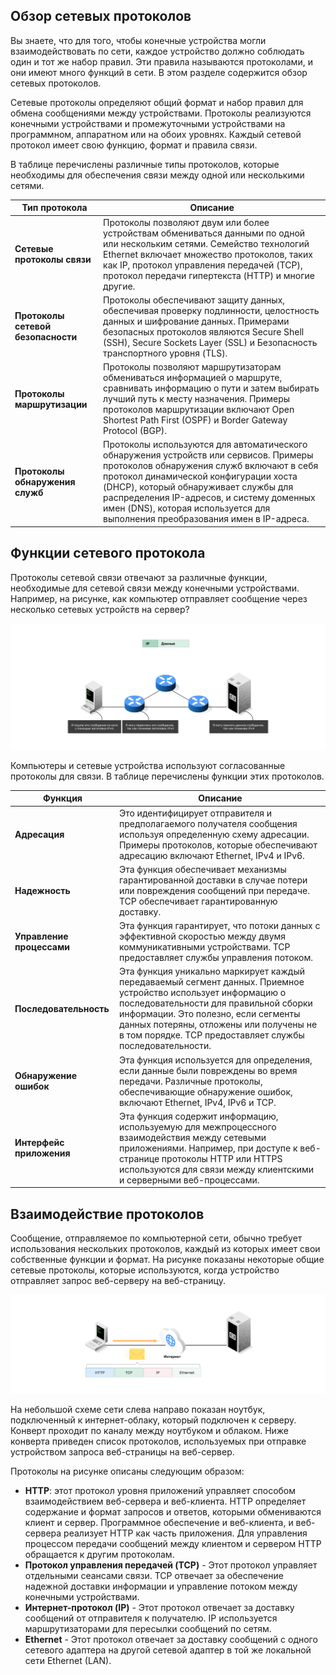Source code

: <!-- verified: agorbachev 03.05.2022 -->

<!-- 3.2.1 -->
##  Обзор сетевых протоколов

Вы знаете, что для того, чтобы конечные устройства могли взаимодействовать по сети, каждое устройство должно соблюдать один и тот же набор правил. Эти правила называются протоколами, и они имеют много функций в сети. В этом разделе содержится обзор сетевых протоколов.

Сетевые протоколы определяют общий формат и набор правил для обмена сообщениями между устройствами. Протоколы реализуются конечными устройствами и промежуточными устройствами на программном, аппаратном или на обоих уровнях. Каждый сетевой протокол имеет свою функцию, формат и правила связи.

В таблице перечислены различные типы протоколов, которые необходимы для обеспечения связи между одной или несколькими сетями.

| **Тип протокола** | **Описание** |
| --- | --- |
| **Сетевые протоколы связи** | Протоколы позволяют двум или более устройствам обмениваться данными по одной или нескольким сетями. Семейство технологий Ethernet включает множество протоколов, таких как IP, протокол управления передачей (TCP), протокол передачи гипертекста (HTTP) и многие другие. |
| **Протоколы сетевой безопасности** | Протоколы обеспечивают защиту данных, обеспечивая проверку подлинности, целостность данных и ⁪шифрование данных. Примерами безопасных протоколов являются Secure Shell (SSH), Secure Sockets Layer (SSL) и Безопасность транспортного уровня (TLS). |
| **Протоколы маршрутизации** | Протоколы позволяют маршрутизаторам обмениваться информацией о маршруте, сравнивать информацию о пути и затем выбирать лучший путь к месту назначения. Примеры протоколов маршрутизации включают Open Shortest Path First (OSPF) и Border Gateway Protocol (BGP). |
| **Протоколы обнаружения служб** | Протоколы используются для автоматического обнаружения устройств или сервисов. Примеры протоколов обнаружения служб включают в себя протокол динамической конфигурации хоста (DHCP), который обнаруживает службы для распределения IP-адресов, и систему доменных имен (DNS), которая используется для выполнения преобразования имен в IP-адреса. |



<!-- 3.2.2 -->
## Функции сетевого протокола

Протоколы сетевой связи отвечают за различные функции, необходимые для сетевой связи между конечными устройствами. Например, на рисунке, как компьютер отправляет сообщение через несколько сетевых устройств на сервер?

![](./assets/3.2.2.svg)


<!-- На рисунке показано, как протокол IPv4 может использоваться для отправки сообщения с компьютера по сети на сервер. В центре фигуры находятся три маршрутизатора, соединенных друг с другом в треугольник. Маршрутизатор слева подключен к компьютеру. Этот сервер подключен к маршрутизатору. Под ПК написано: «Я отправлю это сообщение по сети с помощью заголовка IPv4». Я могу переслать это сообщение, так как понимаю заголовок IPv4.  Я могу переслать это сообщение, так как понимаю заголовок IPv4. -->

Компьютеры и сетевые устройства используют согласованные протоколы для связи. В таблице перечислены функции этих протоколов.

| **Функция** | **Описание** |
| --- | --- |
| **Адресация** | Это идентифицирует отправителя и предполагаемого получателя сообщения используя определенную схему адресации. Примеры протоколов, которые обеспечивают адресацию включают Ethernet, IPv4 и IPv6. |
| **Надежность** | Эта функция обеспечивает механизмы гарантированной доставки в случае потери или повреждения сообщений при передаче. TCP обеспечивает гарантированную доставку. |
| **Управление процессами** | Эта функция гарантирует, что потоки данных с эффективной скоростью между двумя коммуникативными устройствами. TCP предоставляет службы управления потоком. |
| **Последовательность** | Эта функция уникально маркирует каждый передаваемый сегмент данных. Приемное устройство использует информацию о последовательности для правильной сборки информации. Это полезно, если сегменты данных потеряны, отложены или получены не в том порядке. TCP предоставляет службы последовательности. |
| **Обнаружение ошибок** | Эта функция используется для определения, если данные были повреждены во время передачи. Различные протоколы, обеспечивающие обнаружение ошибок, включают Ethernet, IPv4, IPv6 и TCP. |
| **Интерфейс приложения** | Эта функция содержит информацию, используемую для межпроцессного взаимодействия между сетевыми приложениями. Например, при доступе к веб-странице протоколы HTTP или HTTPS используются для связи между клиентскими и серверными веб-процессами. |



<!-- 3.2.3 -->
## Взаимодействие протоколов

Сообщение, отправляемое по компьютерной сети, обычно требует использования нескольких протоколов, каждый из которых имеет свои собственные функции и формат. На рисунке показаны некоторые общие сетевые протоколы, которые используются, когда устройство отправляет запрос веб-серверу на веб-страницу.

![](./assets/3.2.3.svg)


На небольшой схеме сети слева направо показан ноутбук, подключенный к интернет-облаку, который подключен к серверу. Конверт проходит по каналу между ноутбуком и облаком.  Ниже конверта приведен список протоколов, используемых при отправке устройством запроса веб-страницы на веб-сервер.  

Протоколы на рисунке описаны следующим образом:

* **HTTP**: этот протокол уровня приложений управляет способом взаимодействием веб-сервера и веб-клиента. HTTP определяет содержание и формат запросов и ответов, которыми обмениваются клиент и сервер. Программное обеспечение и веб-клиента, и веб-сервера реализует HTTP как часть приложения. Для управления процессом передачи сообщений между клиентом и сервером HTTP обращается к другим протоколам.
* **Протокол управления передачей (TCP)** - Этот протокол управляет отдельными сеансами связи. TCP отвечает за обеспечение надежной доставки информации и управление потоком между конечными устройствами.
* **Интернет-протокол (IP)** - Этот протокол отвечает за доставку сообщений от отправителя к получателю. IP используется маршрутизаторами для пересылки сообщений по  сетям.
* **Ethernet** - Этот протокол отвечает за доставку сообщений с одного сетевого адаптера на другой сетевой адаптер в той же локальной сети Ethernet (LAN).

<!-- 3.2.4 -->
<!-- quiz -->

▬▬▬

■ TASK INSTRUCTIONS: In the listing above, find the line containing "службы последовательности. |" and the line containing "## Взаимодействие протоколов". Output them and every line between, exactly, and nothing else.

■ TASK OUTPUT:
| **Последовательность** | Эта функция уникально маркирует каждый передаваемый сегмент данных. Приемное устройство использует информацию о последовательности для правильной сборки информации. Это полезно, если сегменты данных потеряны, отложены или получены не в том порядке. TCP предоставляет службы последовательности. |
| **Обнаружение ошибок** | Эта функция используется для определения, если данные были повреждены во время передачи. Различные протоколы, обеспечивающие обнаружение ошибок, включают Ethernet, IPv4, IPv6 и TCP. |
| **Интерфейс приложения** | Эта функция содержит информацию, используемую для межпроцессного взаимодействия между сетевыми приложениями. Например, при доступе к веб-странице протоколы HTTP или HTTPS используются для связи между клиентскими и серверными веб-процессами. |



<!-- 3.2.3 -->
## Взаимодействие протоколов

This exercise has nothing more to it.